Columns March 30, 2016

Finn

“I only want to live in peace, plant potatoes, and dream!” said the ever-whimsical Moomintroll, hero of Finnish author Tove Jansson’s beloved series of children’s books.

Jansson, who was well known as a painter and an illustrator as well as an author, won the prestigious Hans Christian Andersen Award for her imaginative and wistful stories. The Moomin series, full of memorable characters that have sometimes touching and sometimes bizarre adventures, were Scandinavia’s answer to Walt Disney and Winnie The Pooh. The series of eight novels were expanded into cartoon strips, an animated television series, films, plays, and even an entire theme park in Finland.

Jansson has received high praise for her work—Phillip Pullman called her “a genius of a very subtle kind” and Neil Gaiman referred to her work as “a surrealist masterpiece”—and it is well deserved. Rarely does an author possess such an ability to speak simultaneously to so many facets of our experience as human beings. The Moomin books can be read with delight by anybody of any age, and the often-laconic aphorisms spouted by their characters have something to offer any reader.

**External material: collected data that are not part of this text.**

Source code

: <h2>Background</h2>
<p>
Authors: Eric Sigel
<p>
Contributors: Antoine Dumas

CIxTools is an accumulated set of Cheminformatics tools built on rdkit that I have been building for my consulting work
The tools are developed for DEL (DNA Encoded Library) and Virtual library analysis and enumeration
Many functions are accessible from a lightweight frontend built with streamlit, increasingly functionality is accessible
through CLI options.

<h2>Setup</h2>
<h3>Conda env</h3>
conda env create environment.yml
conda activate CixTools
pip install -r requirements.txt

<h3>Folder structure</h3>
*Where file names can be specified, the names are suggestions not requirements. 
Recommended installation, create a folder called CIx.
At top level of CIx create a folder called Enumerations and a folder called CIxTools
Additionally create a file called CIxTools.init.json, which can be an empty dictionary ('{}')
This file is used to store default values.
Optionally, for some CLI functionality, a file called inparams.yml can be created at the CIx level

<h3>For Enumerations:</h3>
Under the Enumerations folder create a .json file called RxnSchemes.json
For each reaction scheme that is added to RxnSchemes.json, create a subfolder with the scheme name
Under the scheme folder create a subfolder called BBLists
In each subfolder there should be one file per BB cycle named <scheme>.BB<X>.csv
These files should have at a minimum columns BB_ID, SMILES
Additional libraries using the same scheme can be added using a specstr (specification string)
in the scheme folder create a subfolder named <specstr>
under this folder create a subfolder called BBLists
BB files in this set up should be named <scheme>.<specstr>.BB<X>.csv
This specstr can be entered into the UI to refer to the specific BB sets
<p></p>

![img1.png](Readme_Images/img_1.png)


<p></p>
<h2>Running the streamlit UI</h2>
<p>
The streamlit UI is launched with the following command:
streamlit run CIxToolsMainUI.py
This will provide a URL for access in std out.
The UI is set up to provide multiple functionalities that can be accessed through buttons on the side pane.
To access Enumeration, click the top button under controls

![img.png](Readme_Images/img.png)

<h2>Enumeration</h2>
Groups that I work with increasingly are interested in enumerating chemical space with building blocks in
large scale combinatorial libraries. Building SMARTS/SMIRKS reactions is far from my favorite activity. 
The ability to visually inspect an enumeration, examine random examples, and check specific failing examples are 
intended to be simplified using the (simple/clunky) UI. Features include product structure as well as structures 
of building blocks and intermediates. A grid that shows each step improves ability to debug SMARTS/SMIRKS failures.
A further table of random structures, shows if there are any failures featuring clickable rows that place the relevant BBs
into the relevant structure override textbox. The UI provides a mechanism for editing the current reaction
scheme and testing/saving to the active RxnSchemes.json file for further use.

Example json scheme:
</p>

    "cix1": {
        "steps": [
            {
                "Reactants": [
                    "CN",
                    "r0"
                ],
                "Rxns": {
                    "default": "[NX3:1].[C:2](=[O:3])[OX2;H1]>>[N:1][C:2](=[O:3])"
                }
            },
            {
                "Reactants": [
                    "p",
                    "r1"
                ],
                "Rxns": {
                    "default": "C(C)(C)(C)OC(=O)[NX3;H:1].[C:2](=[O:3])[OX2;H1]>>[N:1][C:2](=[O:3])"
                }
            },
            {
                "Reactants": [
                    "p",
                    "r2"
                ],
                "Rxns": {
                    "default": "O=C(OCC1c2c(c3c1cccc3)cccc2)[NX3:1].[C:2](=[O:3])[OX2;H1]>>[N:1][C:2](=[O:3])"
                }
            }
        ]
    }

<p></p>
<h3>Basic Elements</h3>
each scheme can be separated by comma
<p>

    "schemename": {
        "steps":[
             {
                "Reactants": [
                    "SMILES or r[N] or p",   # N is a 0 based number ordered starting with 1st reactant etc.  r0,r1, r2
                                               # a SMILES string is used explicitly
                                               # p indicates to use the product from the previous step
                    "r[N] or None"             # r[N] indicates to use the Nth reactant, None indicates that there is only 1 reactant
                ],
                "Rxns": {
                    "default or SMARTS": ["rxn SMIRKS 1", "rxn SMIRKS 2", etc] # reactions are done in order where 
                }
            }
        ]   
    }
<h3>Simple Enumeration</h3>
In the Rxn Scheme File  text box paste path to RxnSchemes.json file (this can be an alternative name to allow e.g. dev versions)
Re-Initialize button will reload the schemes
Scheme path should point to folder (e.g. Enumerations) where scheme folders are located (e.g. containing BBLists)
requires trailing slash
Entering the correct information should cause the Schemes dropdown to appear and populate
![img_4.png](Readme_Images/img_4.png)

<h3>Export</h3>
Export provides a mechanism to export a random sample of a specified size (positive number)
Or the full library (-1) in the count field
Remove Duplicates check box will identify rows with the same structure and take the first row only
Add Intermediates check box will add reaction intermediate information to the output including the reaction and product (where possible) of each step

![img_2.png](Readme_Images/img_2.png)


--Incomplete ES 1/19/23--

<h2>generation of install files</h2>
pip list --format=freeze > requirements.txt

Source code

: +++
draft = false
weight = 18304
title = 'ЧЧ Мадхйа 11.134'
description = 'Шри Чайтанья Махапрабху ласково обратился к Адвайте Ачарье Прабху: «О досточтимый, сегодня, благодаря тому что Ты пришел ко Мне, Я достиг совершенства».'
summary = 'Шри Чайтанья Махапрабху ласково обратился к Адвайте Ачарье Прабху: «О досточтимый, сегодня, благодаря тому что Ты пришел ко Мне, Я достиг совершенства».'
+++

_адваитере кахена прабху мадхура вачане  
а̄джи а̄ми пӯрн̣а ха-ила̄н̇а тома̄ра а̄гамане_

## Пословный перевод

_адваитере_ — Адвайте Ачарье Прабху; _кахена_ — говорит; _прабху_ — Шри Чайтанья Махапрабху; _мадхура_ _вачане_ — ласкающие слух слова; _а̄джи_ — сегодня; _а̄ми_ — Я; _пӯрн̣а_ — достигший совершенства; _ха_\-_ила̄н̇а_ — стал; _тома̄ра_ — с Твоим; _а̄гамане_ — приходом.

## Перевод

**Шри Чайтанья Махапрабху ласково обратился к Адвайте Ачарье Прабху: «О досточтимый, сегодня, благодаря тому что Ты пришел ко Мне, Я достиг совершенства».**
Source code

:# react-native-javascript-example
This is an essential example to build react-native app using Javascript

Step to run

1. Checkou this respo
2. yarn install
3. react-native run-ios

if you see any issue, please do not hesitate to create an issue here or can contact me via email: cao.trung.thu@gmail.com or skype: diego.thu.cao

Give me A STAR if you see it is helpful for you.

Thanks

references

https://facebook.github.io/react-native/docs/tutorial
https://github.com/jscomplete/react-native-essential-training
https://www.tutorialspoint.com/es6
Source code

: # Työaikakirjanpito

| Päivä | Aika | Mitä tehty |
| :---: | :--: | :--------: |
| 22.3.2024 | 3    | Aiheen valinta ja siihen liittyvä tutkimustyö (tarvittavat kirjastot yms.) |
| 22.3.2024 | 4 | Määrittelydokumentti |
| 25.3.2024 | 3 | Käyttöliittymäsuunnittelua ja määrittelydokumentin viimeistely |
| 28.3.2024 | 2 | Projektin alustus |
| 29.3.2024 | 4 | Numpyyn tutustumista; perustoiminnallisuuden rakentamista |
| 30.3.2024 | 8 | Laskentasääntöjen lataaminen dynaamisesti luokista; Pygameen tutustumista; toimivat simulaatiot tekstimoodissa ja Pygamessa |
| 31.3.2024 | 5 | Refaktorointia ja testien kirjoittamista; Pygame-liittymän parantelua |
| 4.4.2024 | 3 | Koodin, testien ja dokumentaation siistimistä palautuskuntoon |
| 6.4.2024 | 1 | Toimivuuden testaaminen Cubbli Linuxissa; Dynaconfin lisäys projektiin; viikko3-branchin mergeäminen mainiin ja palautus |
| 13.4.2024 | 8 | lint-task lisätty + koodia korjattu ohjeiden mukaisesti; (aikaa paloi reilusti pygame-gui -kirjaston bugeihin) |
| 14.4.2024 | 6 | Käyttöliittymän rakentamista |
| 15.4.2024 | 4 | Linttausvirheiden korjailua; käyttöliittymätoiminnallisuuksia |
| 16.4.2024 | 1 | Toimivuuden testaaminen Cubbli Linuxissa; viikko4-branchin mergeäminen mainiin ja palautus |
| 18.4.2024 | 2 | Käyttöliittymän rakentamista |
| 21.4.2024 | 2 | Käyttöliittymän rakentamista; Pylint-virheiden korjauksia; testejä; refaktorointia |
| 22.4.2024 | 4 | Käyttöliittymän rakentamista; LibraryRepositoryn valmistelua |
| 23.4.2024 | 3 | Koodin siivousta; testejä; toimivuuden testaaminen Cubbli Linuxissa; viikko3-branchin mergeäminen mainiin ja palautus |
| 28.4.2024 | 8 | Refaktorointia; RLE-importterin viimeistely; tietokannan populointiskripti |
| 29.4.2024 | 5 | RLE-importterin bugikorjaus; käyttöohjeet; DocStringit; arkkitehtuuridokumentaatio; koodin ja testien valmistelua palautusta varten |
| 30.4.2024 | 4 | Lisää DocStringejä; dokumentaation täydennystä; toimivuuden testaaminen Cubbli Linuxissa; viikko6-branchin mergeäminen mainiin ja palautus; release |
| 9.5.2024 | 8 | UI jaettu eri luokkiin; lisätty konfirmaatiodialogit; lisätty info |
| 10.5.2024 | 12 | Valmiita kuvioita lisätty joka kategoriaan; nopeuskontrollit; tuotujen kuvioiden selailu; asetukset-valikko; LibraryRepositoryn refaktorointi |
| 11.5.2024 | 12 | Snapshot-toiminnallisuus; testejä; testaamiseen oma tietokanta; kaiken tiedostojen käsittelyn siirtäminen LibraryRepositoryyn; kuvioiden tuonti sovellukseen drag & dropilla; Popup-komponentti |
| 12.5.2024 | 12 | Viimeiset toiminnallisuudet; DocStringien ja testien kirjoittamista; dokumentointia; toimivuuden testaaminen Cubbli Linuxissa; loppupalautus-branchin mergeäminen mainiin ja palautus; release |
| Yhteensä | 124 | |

It would be hard to sum up the entire cast of this imaginative world because there are so many enduring characters. There is the fun-loving and naïve hero Moomin and his best friend Snufkin, who goes where he pleases and never owns more than he can carry on his back. There is firey Little My, whose acerbic wit is a nice antidote to whimsy. And there is Too-Ticky, inspired by Jansson’s real-life partner, who takes a contemplative and Zen-like approach to troubles, often declaring that “nothing is certain.”

This may be true, but the one certain thing you can bet on is enjoying the Moomintroll books.